After I saw the production though, it all added up. In a little under a month and a half, the cast and crew constructed an entire world on a small, intimate stage. From the shadow puppetry to the musical numbers, every detail felt intentional. This accomplishment would not have been possible without a considerable amount of work put in behind the scenes—all of which was concealed from the audience.

Ana Karneža as the judge Azdak in the NYUAD production of Bertolt Brecht’s The Caucasian Chalk Circle, directed by Orlando Pabotoy.

Photo Credit: Waleed Shah

Tori Mondello, a lighting operator, spoke to some of the work that had to be done before the actors even stepped into the Black Box.
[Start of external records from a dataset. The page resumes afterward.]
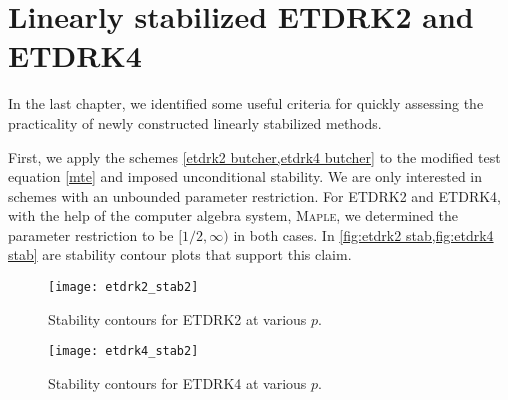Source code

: \section{Linearly stabilized ETDRK2 and ETDRK4}
In the last chapter, we identified some useful criteria for quickly assessing the practicality of newly constructed linearly stabilized methods. 

First, we apply the schemes \cref{etdrk2 butcher,etdrk4 butcher} to the modified test equation \cref{mte} and imposed unconditional stability. We are only interested in schemes with an unbounded parameter restriction. For ETDRK2 and ETDRK4, with the help of the computer algebra system, \textsc{Maple}\textsuperscript{\texttrademark}, we determined the parameter restriction to be $[1/2, \infty)$ in both cases. In \cref{fig:etdrk2 stab,fig:etdrk4 stab} are stability contour plots that support this claim.

\begin{figure}[htb!]
	\centering
\texttt{[image: etdrk2\_stab2]}
\caption[Stability contours for ETDRK2 at various $p$]{Stability contours for ETDRK2 at various $p$.}
\label{fig:etdrk2 stab}
\end{figure}

\begin{figure}[htb!]
	\centering
\texttt{[image: etdrk4\_stab2]}
\caption[Stability contours for ETDRK4 at various $p$]{Stability contours for ETDRK4 at various $p$.}
\label{fig:etdrk4 stab}
\end{figure}

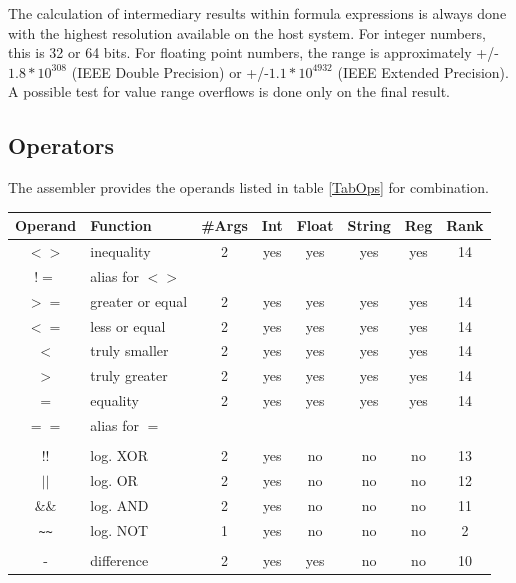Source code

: \documentclass[12pt,twoside]{report}
\begin{document}
The calculation of intermediary results within formula expressions is
always done with the highest resolution available on the host system.
For integer numbers, this is 32 or 64 bits.  For floating point numbers,
the range is approximately +/-$1.8*10^{308}$ (IEEE Double Precision) or
+/-$1.1*10^{4932}$ (IEEE Extended Precision). A possible test for value
range overflows is done only on the final result.

\subsection{Operators}

The assembler provides the operands listed in table \ref{TabOps} for
combination.
\begin{table}[htbp]
\begin{center}\begin{tabular}{|c|l|c|c|c|c|c|c|}
\hline
Operand & Function            & \#Args & Int & Float & String & Reg & Rank \\
\hline
\hline
$<>$        & inequality       & 2 & yes   & yes & yes & yes & 14 \\
$!=$        & alias for $<>$   &   &       &     &     &     &    \\
$>=$        & greater or equal & 2 & yes   & yes & yes & yes & 14 \\
$<=$        & less or equal    & 2 & yes   & yes & yes & yes & 14 \\
$<$         & truly smaller    & 2 & yes   & yes & yes & yes & 14 \\
$>$         & truly greater    & 2 & yes   & yes & yes & yes & 14 \\
$=$         & equality         & 2 & yes   & yes & yes & yes & 14 \\
$==$        & alias for $=$    &   &       &     &     &     &    \\
            & & & & & &  \\
$!!$        & log. XOR         & 2 & yes   & no  & no  & no  & 13 \\
$||$        & log. OR          & 2 & yes   & no  & no  & no  & 12 \\
\&\&        & log. AND         & 2 & yes   & no  & no  & no  & 11 \\
\verb! ~~ ! & log. NOT         & 1 & yes   & no  & no  & no  & 2 \\
            & & & & & &  \\
-           & difference       & 2 & yes   & yes & no  & no  & 10 \\

\end{tabular}
\end{center}
\end{table}
\end{document}
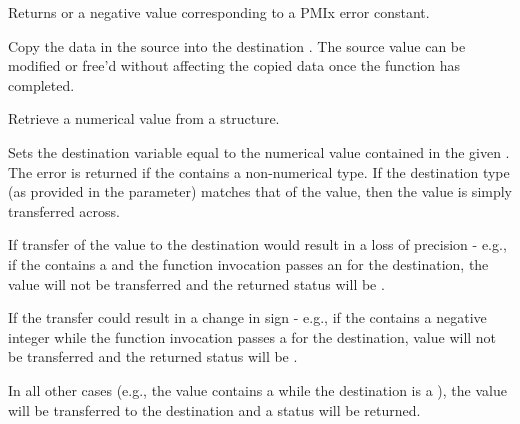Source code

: Returns  or a negative value corresponding to a PMIx error constant.

\descr

Copy the data in the source  into the destination . The source value can be modified or free'd without affecting the copied data once the function has completed.


Retrieve a numerical value from a  structure.


\begin{arglist}
\end{arglist}

Sets the destination variable equal to the numerical value contained in the given .
The  error is returned if the  contains a non-numerical
type. If the destination type (as provided in the  parameter) matches that of the value, then
the value is simply transferred across.

If transfer of the value to the destination would result in a loss of precision - e.g., if the 
contains a  and the function invocation passes an
 for the destination, the value will not be transferred and the returned status will be .

If the transfer could result in a change in sign - e.g., if the  contains a negative
integer while the function invocation passes a  for the destination, value will not be
transferred and the returned status will be .

In all other cases (e.g., the value contains a  while the destination is a ), the value will
be transferred to the destination and a  status will be returned.

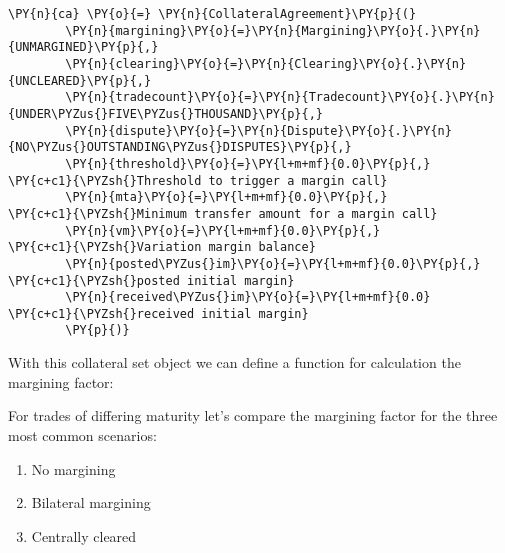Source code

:     \begin{tcolorbox}[breakable, size=fbox, boxrule=1pt, pad at break*=1mm,colback=cellbackground, colframe=cellborder]
\begin{Verbatim}[commandchars=\\\{\}]
\PY{n}{ca} \PY{o}{=} \PY{n}{CollateralAgreement}\PY{p}{(}
        \PY{n}{margining}\PY{o}{=}\PY{n}{Margining}\PY{o}{.}\PY{n}{UNMARGINED}\PY{p}{,}
        \PY{n}{clearing}\PY{o}{=}\PY{n}{Clearing}\PY{o}{.}\PY{n}{UNCLEARED}\PY{p}{,}
        \PY{n}{tradecount}\PY{o}{=}\PY{n}{Tradecount}\PY{o}{.}\PY{n}{UNDER\PYZus{}FIVE\PYZus{}THOUSAND}\PY{p}{,}
        \PY{n}{dispute}\PY{o}{=}\PY{n}{Dispute}\PY{o}{.}\PY{n}{NO\PYZus{}OUTSTANDING\PYZus{}DISPUTES}\PY{p}{,}
        \PY{n}{threshold}\PY{o}{=}\PY{l+m+mf}{0.0}\PY{p}{,}      \PY{c+c1}{\PYZsh{}Threshold to trigger a margin call}
        \PY{n}{mta}\PY{o}{=}\PY{l+m+mf}{0.0}\PY{p}{,}            \PY{c+c1}{\PYZsh{}Minimum transfer amount for a margin call}
        \PY{n}{vm}\PY{o}{=}\PY{l+m+mf}{0.0}\PY{p}{,}             \PY{c+c1}{\PYZsh{}Variation margin balance}
        \PY{n}{posted\PYZus{}im}\PY{o}{=}\PY{l+m+mf}{0.0}\PY{p}{,}      \PY{c+c1}{\PYZsh{}posted initial margin}
        \PY{n}{received\PYZus{}im}\PY{o}{=}\PY{l+m+mf}{0.0}     \PY{c+c1}{\PYZsh{}received initial margin}
        \PY{p}{)}
\end{Verbatim}
\end{tcolorbox}

    With this collateral set object we can define a function for calculation
the margining factor:

    For trades of differing maturity let's compare the margining factor for
the three most common scenarios:

\begin{enumerate}
\def\labelenumi{\arabic{enumi}.}
\tightlist
\item
  No margining
\item
  Bilateral margining
\item
  Centrally cleared
\end{enumerate}
 
            \begin{tcolorbox}[breakable, size=fbox, boxrule=.5pt, pad at break*=1mm, opacityfill=0]
    
                \end{tcolorbox}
“We had about a week of prepping the Black Box […] and that was just on the lighting side. We hung lights for them, made presets (positioning options for lights that have to be set manually) to where we thought they would need light, etc.”  
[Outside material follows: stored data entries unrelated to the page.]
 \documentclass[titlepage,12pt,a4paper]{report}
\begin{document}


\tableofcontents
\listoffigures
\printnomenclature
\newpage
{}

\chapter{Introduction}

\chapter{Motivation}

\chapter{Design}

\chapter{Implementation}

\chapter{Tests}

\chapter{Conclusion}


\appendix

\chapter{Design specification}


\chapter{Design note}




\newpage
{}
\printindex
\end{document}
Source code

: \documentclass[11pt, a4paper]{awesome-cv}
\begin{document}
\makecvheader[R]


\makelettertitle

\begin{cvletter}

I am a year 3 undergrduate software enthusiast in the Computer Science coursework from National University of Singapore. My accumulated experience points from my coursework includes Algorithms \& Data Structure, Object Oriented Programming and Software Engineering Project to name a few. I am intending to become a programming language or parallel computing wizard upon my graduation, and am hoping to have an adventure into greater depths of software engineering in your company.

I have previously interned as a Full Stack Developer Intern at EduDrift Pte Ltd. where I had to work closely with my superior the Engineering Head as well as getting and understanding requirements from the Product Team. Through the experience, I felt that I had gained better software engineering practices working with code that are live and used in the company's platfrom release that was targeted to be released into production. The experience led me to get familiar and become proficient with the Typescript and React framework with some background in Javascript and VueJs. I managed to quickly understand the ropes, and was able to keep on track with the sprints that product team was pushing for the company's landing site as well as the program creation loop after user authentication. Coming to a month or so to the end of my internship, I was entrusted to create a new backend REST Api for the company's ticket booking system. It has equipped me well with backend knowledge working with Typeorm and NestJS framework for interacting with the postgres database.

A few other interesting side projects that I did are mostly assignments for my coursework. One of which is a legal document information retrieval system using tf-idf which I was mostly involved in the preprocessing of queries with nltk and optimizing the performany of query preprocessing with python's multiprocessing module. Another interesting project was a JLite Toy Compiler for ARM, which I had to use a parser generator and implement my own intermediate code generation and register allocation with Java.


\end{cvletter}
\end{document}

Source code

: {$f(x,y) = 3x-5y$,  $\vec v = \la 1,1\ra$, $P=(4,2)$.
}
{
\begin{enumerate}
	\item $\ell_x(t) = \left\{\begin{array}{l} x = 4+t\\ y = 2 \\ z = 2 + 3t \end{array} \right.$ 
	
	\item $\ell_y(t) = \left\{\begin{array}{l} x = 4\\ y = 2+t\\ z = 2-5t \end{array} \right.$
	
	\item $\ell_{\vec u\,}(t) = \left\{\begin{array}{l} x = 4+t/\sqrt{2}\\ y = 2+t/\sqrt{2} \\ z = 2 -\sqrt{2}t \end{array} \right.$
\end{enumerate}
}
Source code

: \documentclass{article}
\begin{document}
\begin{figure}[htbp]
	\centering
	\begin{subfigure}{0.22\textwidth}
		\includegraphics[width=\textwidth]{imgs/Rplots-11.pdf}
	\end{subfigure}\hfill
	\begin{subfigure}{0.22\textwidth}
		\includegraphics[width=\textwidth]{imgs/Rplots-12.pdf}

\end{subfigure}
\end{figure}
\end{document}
She emphasized that the seamlessness of the play should be credited to the people who were a part of tech along with the actors. It can be easy to allow the tech work to fall to the wayside because it isn’t noticed the same way the actors are during a production, but the lighting, sound design, entrance and exit cues, and prop organization are a vital part of any theatrical piece and enhance the actors’ performances.

Crowd scene from The Caucasian Chalk Circle.

Photo Credit: Nikith Nath

This work was particularly important in this production because of the limited time the cast had to prepare. The director, NYU-NY Affiliate Faculty Orlando Pabotoy, highlighted the necessity of a clear structure, which he and the crew communicated to the actors, in order to have a polished product by the end of their rehearsals. Elements like the blocking (an actor’s movements), music and lighting design had to be set in stone before rehearsals to give the actors a solid jumping-off point.

These pre-set constraints helped move the rehearsals along, and affected the actors’ ability to freely and completely explore all the possibilities for their roles. Pabotoy explained, “If you [the actors] had more time, there would be more time to explore other possibilities […] but that doesn’t mean there’s no time for that […] It happens within the structure.” The actors were free to explore, in other words, but within the enabling constraints that had already been established.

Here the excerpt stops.